Six Ways To Improve Your Customer Service

Six Ways To Improve Your Customer Service

"The customer is always right" is a popular expression you might not agree with, but the survival of your business is closely tied to the quality of customer service you provide.

Why is good customer service so important?

1. It saves money: The cost of satisfying your current customers and retaining them is lower than the cost of attracting new ones.

2. It generates referrals: Satisfied customers will likely tell their friends and family, maybe even strangers, about your business.

3. It helps build a good brand reputation: Surveys show that customers talk more about bad experiences than good ones, and in a world where social media and other forms of instant communication have made the spread of information faster than ever before, reports of one incident of bad customer service can go far very quickly, sometimes doing irreparable damage to the reputation of a business.

How can your business provide better customer service?

1. Develop a culture of treating customers well.

It is important that you and your staff always present the right attitude to customers. From the gate or front desk of your business, customers must be shown respect and treated like welcome guests. This begins with creating a customer service policy to guide employee behaviour toward customers. A good customer service policy should include instructions for greeting customers, handling their complaints, measuring their satisfaction and following up.

2. Listen first.

People want to be listened to and your customers are not an exception. Never, ever cut a customer off. Be patient enough to listen to complaints no matter how long they are and ask for clarification just to be sure customers express themselves thoroughly.
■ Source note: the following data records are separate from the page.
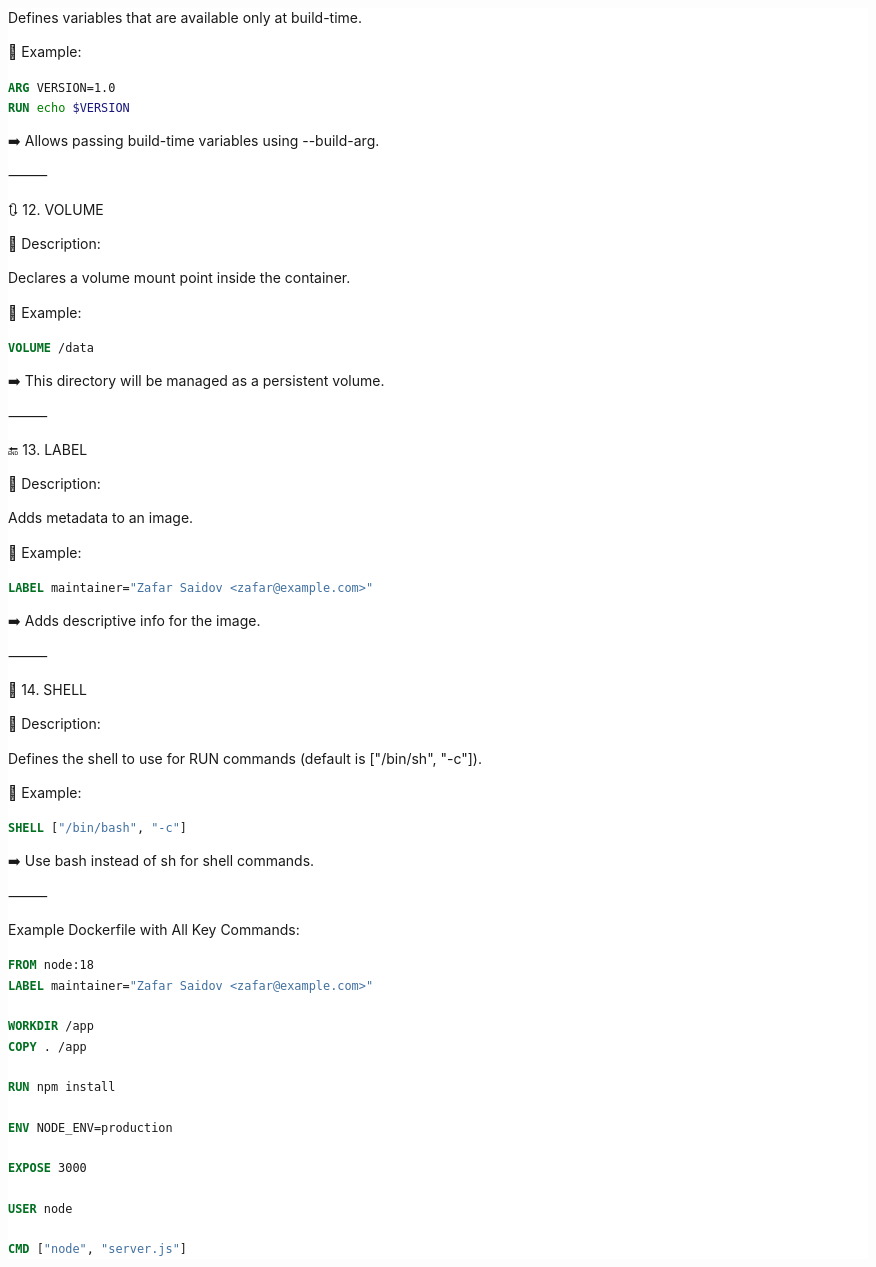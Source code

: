 Defines variables that are available only at build-time.

🔧 Example:
```dockerfile
ARG VERSION=1.0
RUN echo $VERSION
```
➡️ Allows passing build-time variables using --build-arg.

⸻

🔃 12. VOLUME

📄 Description:

Declares a volume mount point inside the container.

🔧 Example:
```dockerfile
VOLUME /data
```
➡️ This directory will be managed as a persistent volume.

⸻

🔚 13. LABEL

📄 Description:

Adds metadata to an image.

🔧 Example:
```dockerfile
LABEL maintainer="Zafar Saidov <zafar@example.com>"
```
➡️ Adds descriptive info for the image.

⸻

🔗 14. SHELL

📄 Description:

Defines the shell to use for RUN commands (default is ["/bin/sh", "-c"]).

🔧 Example:
```dockerfile
SHELL ["/bin/bash", "-c"]
```
➡️ Use bash instead of sh for shell commands.

⸻

Example Dockerfile with All Key Commands:
```dockerfile
FROM node:18
LABEL maintainer="Zafar Saidov <zafar@example.com>"

WORKDIR /app
COPY . /app

RUN npm install

ENV NODE_ENV=production

EXPOSE 3000

USER node

CMD ["node", "server.js"]
```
Listening also applies to non-verbal conversations with customers. When handling customer service with messaging apps such as WhatsApp or on social media, let customers finish before offering a solution.

3. Be more human.

Good customer service is often dependent on the quality of the communication between your business and your customers. While politeness is important, automated responses and an unnecessarily formal or stiff tone tend to make customers uncomfortable. Never treat all customers like they are the same person. Be friendly and sensitive to individual needs, and respond to enquiries on a case-by-case basis instead of giving generic answers.

4. Always provide useful and simple information.

No matter how responsive you are to your customers' needs and enquiries, if the information you provide is too complicated or not useful, you cannot help them.

Every communication to your customers should be useful to them and easy for them to understand without asking further questions.

If your business has a website (yes, you need one), create an FAQs (frequently asked questions) page. Your FAQs page should provide details of your business operations that customers need to know in a question and answer format. For example, an ecommerce company's FAQs page will include the following questions and answers:

i) How can I pay for my order?

You can pay for your order online with MasterCard, VISA or through a bank transfer.

ii) How will my order be delivered to me?

Your order will be delivered through DHL, our trusted courier partner.

iii) When will I receive my order?

You will receive your order 2-3 days after payment. We usually deliver on time, but if there will be a delay, we will call and send an email to inform you.

As seen in the example provided, the grammar on your FAQs page must be simple and clear enough for your customers to understand immediately.

If your business does not have a website (or if you are responding to customers in real time), the same rules apply: the information you provide must be relevant to a customer's immediate need and clear enough for easy understanding.

5. Don't make promises you cannot keep.

Failing to keep your promise is a quick way to lose your customers. It is always better to give a realistic time frame for resolving issues, no matter how long, than to give a shorter time and take longer. No one likes to be let down. Don't build a culture of disappointing customers or you will soon have none.

6. Do more than is necessary.

Customers love businesses that do more than is required of them and extend their services beyond "business as usual." Following up after solving an issue, providing drinking water in your reception area and sending birthday cards are a few ways to show the caring side of your business and set it apart from your competitors. Never forget that the little things count.